Within the records below is a range that opens at the line with "- Settlement buildings" and closes at the line with "## Mean / Average". Return that range word for word, both ends included, and only that range.
+ + + + +
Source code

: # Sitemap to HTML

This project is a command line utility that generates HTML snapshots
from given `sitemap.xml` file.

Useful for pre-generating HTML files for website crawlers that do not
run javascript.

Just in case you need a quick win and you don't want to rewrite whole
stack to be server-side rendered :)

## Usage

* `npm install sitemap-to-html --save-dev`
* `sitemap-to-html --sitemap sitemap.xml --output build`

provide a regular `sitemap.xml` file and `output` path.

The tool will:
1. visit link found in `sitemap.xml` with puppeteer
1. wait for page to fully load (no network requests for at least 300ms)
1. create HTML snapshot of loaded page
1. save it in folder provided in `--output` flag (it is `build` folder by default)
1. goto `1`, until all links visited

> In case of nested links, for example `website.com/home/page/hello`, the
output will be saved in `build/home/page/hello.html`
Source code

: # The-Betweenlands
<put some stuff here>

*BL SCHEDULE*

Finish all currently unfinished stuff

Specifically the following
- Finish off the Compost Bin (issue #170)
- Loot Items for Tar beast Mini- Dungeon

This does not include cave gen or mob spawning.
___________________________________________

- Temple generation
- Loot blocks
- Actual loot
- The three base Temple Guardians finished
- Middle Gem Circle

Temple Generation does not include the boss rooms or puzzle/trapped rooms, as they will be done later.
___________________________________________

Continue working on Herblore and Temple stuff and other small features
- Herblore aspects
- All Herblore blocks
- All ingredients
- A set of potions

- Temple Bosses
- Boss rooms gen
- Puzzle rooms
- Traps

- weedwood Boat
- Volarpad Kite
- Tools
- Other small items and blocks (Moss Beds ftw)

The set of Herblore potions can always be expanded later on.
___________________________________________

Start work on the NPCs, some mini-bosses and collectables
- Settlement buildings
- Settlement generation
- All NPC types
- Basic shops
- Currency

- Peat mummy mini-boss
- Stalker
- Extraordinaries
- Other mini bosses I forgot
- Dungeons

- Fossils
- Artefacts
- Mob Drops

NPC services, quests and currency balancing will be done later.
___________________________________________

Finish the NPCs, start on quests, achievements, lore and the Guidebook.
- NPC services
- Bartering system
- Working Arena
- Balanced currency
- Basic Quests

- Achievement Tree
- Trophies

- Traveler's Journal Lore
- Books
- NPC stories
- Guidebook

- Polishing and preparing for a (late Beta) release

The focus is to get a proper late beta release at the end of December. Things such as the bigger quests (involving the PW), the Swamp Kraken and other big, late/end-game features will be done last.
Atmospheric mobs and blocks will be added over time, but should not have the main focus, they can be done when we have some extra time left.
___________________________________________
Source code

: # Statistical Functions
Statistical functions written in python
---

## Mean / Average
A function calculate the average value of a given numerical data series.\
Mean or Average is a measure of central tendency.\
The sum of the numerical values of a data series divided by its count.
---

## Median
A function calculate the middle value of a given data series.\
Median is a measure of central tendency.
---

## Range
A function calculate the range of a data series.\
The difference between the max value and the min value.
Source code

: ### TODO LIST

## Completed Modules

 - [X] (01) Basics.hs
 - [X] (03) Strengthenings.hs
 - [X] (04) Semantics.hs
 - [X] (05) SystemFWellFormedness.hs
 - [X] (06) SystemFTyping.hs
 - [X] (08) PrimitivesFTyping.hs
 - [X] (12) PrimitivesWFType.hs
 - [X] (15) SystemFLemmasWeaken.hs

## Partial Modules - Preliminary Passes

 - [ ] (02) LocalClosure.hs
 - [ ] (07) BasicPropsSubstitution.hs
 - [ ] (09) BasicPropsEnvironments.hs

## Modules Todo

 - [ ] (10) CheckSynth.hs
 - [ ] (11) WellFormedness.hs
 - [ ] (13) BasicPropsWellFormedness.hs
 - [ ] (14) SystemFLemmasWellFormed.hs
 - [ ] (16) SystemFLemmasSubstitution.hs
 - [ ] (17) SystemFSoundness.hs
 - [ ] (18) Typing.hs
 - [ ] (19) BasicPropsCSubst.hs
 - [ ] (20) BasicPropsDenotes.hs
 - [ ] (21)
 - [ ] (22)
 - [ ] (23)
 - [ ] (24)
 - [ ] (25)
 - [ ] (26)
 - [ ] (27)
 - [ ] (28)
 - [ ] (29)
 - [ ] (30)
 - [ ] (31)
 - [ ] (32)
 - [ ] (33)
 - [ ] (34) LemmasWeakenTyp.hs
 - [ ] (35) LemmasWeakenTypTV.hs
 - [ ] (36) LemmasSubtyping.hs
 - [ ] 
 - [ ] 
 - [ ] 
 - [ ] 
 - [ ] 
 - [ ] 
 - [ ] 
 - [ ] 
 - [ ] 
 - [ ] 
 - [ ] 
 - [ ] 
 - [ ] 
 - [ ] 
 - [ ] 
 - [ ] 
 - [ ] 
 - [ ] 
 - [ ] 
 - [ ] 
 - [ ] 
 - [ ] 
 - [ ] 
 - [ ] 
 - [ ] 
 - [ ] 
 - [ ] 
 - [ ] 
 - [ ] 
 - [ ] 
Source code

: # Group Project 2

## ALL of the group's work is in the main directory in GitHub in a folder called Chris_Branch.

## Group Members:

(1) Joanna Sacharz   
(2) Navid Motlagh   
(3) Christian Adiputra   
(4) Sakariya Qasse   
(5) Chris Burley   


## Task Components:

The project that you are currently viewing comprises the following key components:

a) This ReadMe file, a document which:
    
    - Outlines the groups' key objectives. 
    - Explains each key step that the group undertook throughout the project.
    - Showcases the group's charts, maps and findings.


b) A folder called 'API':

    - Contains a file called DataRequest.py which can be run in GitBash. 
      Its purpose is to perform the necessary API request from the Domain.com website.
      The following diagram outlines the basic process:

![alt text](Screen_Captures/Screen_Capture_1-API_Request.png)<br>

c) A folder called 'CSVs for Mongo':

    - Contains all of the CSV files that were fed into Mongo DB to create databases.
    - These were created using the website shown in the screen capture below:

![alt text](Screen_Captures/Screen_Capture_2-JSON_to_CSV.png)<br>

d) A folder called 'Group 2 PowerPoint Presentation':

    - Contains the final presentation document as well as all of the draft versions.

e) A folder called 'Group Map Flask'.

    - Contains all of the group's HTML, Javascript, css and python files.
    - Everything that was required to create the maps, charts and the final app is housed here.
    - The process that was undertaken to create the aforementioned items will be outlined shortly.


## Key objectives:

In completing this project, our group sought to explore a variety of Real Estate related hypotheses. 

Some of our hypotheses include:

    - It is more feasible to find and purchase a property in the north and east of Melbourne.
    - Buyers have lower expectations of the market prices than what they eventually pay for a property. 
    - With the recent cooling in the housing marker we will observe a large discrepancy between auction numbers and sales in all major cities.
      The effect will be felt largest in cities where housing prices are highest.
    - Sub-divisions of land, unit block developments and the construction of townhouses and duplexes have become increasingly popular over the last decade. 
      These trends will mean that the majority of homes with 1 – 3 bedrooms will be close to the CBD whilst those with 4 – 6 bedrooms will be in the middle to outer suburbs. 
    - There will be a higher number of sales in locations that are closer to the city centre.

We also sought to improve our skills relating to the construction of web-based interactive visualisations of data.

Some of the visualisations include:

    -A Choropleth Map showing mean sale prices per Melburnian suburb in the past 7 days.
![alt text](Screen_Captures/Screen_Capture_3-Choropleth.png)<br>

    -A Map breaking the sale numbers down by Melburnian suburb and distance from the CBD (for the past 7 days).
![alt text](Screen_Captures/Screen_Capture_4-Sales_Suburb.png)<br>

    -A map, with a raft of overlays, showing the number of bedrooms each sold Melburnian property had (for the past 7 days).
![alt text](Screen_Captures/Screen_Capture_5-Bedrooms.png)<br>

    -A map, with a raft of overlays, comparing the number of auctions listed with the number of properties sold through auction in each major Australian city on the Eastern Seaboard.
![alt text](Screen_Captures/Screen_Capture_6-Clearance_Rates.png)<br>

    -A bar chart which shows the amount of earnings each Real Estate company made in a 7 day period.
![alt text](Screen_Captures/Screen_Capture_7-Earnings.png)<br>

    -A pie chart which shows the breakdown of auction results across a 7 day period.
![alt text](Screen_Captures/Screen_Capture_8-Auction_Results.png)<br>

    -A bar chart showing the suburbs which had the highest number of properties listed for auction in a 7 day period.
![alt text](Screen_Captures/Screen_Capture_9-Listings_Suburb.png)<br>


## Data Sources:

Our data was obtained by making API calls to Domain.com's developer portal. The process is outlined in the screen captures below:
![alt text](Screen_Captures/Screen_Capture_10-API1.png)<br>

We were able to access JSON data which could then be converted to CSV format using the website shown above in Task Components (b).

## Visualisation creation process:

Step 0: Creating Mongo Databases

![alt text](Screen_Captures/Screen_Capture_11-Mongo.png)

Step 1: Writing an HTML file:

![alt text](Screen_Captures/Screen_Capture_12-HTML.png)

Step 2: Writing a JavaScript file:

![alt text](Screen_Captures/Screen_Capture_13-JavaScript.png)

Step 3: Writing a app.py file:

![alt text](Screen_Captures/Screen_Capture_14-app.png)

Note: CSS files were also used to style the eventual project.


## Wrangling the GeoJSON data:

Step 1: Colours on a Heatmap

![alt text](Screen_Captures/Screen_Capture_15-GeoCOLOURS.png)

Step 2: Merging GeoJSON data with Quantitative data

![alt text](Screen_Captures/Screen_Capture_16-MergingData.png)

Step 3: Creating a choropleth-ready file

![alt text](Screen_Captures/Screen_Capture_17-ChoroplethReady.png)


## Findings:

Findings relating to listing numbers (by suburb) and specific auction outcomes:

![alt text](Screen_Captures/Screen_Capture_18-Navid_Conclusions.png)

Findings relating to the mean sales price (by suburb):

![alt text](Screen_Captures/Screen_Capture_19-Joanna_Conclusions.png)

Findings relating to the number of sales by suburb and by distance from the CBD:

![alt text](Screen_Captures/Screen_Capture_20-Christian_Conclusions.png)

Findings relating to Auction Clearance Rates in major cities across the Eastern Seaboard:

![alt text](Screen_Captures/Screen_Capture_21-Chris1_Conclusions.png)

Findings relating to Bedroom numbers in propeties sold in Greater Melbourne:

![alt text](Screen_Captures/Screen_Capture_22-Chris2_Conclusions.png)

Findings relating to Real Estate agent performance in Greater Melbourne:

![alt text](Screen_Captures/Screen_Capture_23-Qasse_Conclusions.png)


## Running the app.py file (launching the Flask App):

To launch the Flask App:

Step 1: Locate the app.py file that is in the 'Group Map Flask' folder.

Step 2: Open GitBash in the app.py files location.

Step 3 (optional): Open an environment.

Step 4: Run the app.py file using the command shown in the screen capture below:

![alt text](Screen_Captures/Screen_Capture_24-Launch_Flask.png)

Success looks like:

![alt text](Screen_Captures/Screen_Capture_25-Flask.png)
+ + + + +
=== RESULT FOR THIS TASK ===
- Settlement buildings
- Settlement generation
- All NPC types
- Basic shops
- Currency

- Peat mummy mini-boss
- Stalker
- Extraordinaries
- Other mini bosses I forgot
- Dungeons

- Fossils
- Artefacts
- Mob Drops

NPC services, quests and currency balancing will be done later.
___________________________________________

Finish the NPCs, start on quests, achievements, lore and the Guidebook.
- NPC services
- Bartering system
- Working Arena
- Balanced currency
- Basic Quests

- Achievement Tree
- Trophies

- Traveler's Journal Lore
- Books
- NPC stories
- Guidebook

- Polishing and preparing for a (late Beta) release

The focus is to get a proper late beta release at the end of December. Things such as the bigger quests (involving the PW), the Swamp Kraken and other big, late/end-game features will be done last.
Atmospheric mobs and blocks will be added over time, but should not have the main focus, they can be done when we have some extra time left.
___________________________________________
Source code

: # Statistical Functions
Statistical functions written in python
---

## Mean / Average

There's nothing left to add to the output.